Saturday I took pen and paper to the library. I went over the information center and asked for help. I had no idea where I would find information on the evolution of the Victorian education system. The librarian jumped up and whisked me over to the reference section. Oh she was so excited someone was asking for help and wanted to see the reference collection. What a collection it is! There are tomes on history, religion (oh I would kill for some of these books), cooking, gardening, mechanics, math and many more. I stopped more than once to admire the encyclopedias and books with so much information they needed volumes. Remember volumes? As I admired the books the librarian sighed. No one looks at these books anymore she told me. Students now rely on the internet and online editions of these books. She no longer orders reference books and wonders if she should get rid of these to make more room for fiction. I felt a tremendous loss and sadness for these books. How terrible that they sit collecting dust forgotten and unappreciated.

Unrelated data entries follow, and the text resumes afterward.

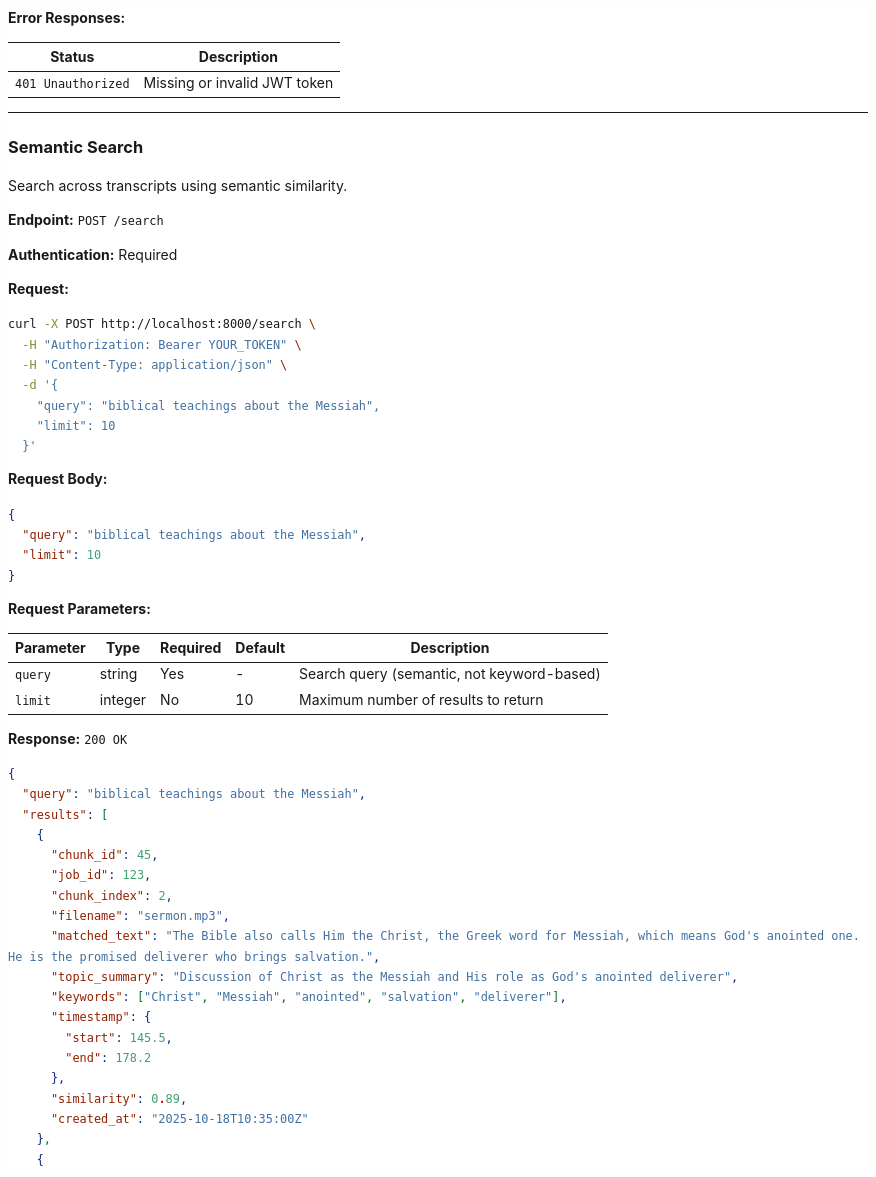 **Error Responses:**

| Status | Description |
|--------|-------------|
| `401 Unauthorized` | Missing or invalid JWT token |

---

### Semantic Search

Search across transcripts using semantic similarity.

**Endpoint:** `POST /search`

**Authentication:** Required

**Request:**

```bash
curl -X POST http://localhost:8000/search \
  -H "Authorization: Bearer YOUR_TOKEN" \
  -H "Content-Type: application/json" \
  -d '{
    "query": "biblical teachings about the Messiah",
    "limit": 10
  }'
```

**Request Body:**

```json
{
  "query": "biblical teachings about the Messiah",
  "limit": 10
}
```

**Request Parameters:**

| Parameter | Type | Required | Default | Description |
|-----------|------|----------|---------|-------------|
| `query` | string | Yes | - | Search query (semantic, not keyword-based) |
| `limit` | integer | No | 10 | Maximum number of results to return |

**Response:** `200 OK`

```json
{
  "query": "biblical teachings about the Messiah",
  "results": [
    {
      "chunk_id": 45,
      "job_id": 123,
      "chunk_index": 2,
      "filename": "sermon.mp3",
      "matched_text": "The Bible also calls Him the Christ, the Greek word for Messiah, which means God's anointed one. He is the promised deliverer who brings salvation.",
      "topic_summary": "Discussion of Christ as the Messiah and His role as God's anointed deliverer",
      "keywords": ["Christ", "Messiah", "anointed", "salvation", "deliverer"],
      "timestamp": {
        "start": 145.5,
        "end": 178.2
      },
      "similarity": 0.89,
      "created_at": "2025-10-18T10:35:00Z"
    },
    {
```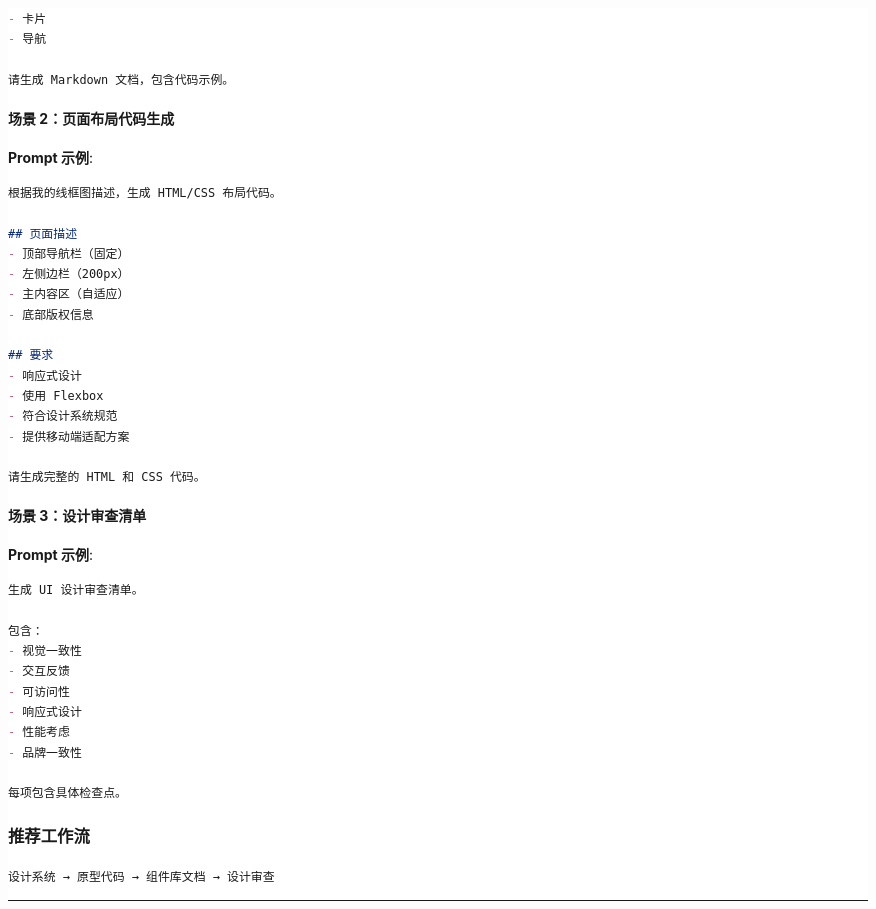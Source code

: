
 ```markdown
- 卡片
- 导航

请生成 Markdown 文档，包含代码示例。
```

#### 场景 2：页面布局代码生成

**Prompt 示例**:

```markdown
根据我的线框图描述，生成 HTML/CSS 布局代码。

## 页面描述
- 顶部导航栏（固定）
- 左侧边栏（200px）
- 主内容区（自适应）
- 底部版权信息

## 要求
- 响应式设计
- 使用 Flexbox
- 符合设计系统规范
- 提供移动端适配方案

请生成完整的 HTML 和 CSS 代码。
```

#### 场景 3：设计审查清单

**Prompt 示例**:

```markdown
生成 UI 设计审查清单。

包含：
- 视觉一致性
- 交互反馈
- 可访问性
- 响应式设计
- 性能考虑
- 品牌一致性

每项包含具体检查点。
```

### 推荐工作流

```
设计系统 → 原型代码 → 组件库文档 → 设计审查
```

---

I asked if she ever sold books from this collection, and was told from time to time she does. I wanted to whip out my checkbook and offer money for many of them. I would take them home and love them! If I had the money this is what I would do, but since I do not, all I can do is visit them more often.
After we looked for what I wanted to no avail we ended up standing in front of a computer screen. Here the friendly librarian showed me how to log onto their larger online reference collection and how to find what I am looking for. Sadly I will have to use the internet library for my research and wonder what this means for students worldwide. Will the large reference collections disappear? Will we be forced to always find scholarly information online? What will happen to these wonderful books? Slowly they will disappear and someday people may forget there was a time when we students sat at tables scribbling notes from books that were full of information and delight. Sigh…I feel old and wonder what e-books mean to print.
So dear Readers, the next time you are in the library go over to the reference collection and ask yourself if these books deserve to disappear. Ask yourself if books may one day be a thing of the past.
Sari,You make valid points. I worked in a library for 7 years, and this is exactly what seems to be the trend with reference materials (on line data bases).I was glad to hear that a helpful reference librarian was available to help.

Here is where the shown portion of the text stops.